## PROBLEM TO WORK ON
This exercise requires an exact copy of each line from the one containing "(-0.877813,0.980000,-0.879863) -- (-0.781250,0.980000,-0.866250)" down to the last line below.

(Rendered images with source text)
════════

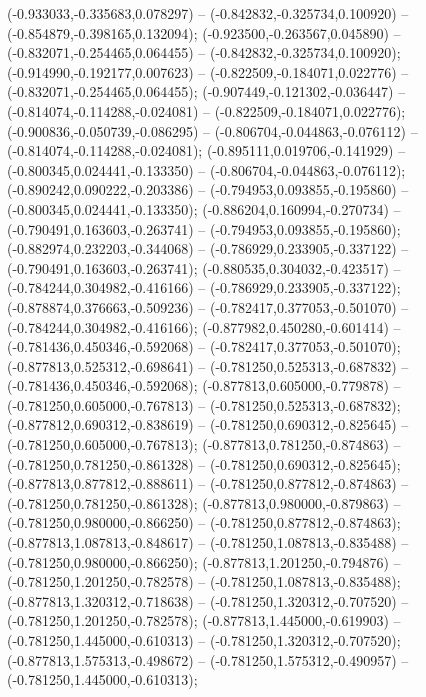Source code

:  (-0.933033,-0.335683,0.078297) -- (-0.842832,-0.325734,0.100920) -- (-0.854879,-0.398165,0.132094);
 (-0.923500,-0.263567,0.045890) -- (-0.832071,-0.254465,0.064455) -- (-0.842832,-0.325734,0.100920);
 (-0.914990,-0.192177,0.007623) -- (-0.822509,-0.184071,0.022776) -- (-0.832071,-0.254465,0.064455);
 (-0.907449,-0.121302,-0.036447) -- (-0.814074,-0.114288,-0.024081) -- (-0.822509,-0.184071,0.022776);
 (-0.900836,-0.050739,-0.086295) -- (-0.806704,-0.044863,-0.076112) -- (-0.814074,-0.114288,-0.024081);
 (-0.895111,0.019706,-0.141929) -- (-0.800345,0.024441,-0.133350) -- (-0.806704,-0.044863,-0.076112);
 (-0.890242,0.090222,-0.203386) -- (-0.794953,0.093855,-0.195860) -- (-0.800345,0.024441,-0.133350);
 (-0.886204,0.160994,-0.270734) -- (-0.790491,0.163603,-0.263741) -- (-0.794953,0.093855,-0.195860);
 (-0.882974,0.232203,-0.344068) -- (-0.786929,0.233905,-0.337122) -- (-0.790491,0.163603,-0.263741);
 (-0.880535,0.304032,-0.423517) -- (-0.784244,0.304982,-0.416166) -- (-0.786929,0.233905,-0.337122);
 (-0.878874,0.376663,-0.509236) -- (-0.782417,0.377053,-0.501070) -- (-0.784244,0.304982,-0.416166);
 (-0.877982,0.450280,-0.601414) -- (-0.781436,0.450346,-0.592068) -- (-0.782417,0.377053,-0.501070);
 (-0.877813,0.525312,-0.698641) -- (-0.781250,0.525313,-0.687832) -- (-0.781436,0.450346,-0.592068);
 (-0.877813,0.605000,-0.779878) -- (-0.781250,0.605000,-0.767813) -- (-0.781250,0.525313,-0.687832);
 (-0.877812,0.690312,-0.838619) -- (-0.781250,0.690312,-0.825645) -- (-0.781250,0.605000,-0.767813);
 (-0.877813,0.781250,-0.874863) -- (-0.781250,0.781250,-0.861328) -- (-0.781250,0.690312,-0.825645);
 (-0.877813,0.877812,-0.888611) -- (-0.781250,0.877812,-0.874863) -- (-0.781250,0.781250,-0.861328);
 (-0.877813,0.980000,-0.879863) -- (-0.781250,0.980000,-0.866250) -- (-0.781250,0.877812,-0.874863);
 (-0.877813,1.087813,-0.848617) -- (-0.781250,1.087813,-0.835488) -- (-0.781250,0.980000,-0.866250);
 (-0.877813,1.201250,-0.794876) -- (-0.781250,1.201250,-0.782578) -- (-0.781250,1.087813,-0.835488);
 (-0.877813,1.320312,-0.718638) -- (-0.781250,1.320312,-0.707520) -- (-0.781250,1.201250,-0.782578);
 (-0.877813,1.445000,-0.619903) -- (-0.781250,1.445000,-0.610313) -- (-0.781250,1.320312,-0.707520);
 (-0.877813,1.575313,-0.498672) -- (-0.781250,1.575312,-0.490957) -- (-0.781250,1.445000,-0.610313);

════════

## COMPLETED EXERCISE
 (-0.877813,0.980000,-0.879863) -- (-0.781250,0.980000,-0.866250) -- (-0.781250,0.877812,-0.874863);
 (-0.877813,1.087813,-0.848617) -- (-0.781250,1.087813,-0.835488) -- (-0.781250,0.980000,-0.866250);
 (-0.877813,1.201250,-0.794876) -- (-0.781250,1.201250,-0.782578) -- (-0.781250,1.087813,-0.835488);
 (-0.877813,1.320312,-0.718638) -- (-0.781250,1.320312,-0.707520) -- (-0.781250,1.201250,-0.782578);
 (-0.877813,1.445000,-0.619903) -- (-0.781250,1.445000,-0.610313) -- (-0.781250,1.320312,-0.707520);
 (-0.877813,1.575313,-0.498672) -- (-0.781250,1.575312,-0.490957) -- (-0.781250,1.445000,-0.610313);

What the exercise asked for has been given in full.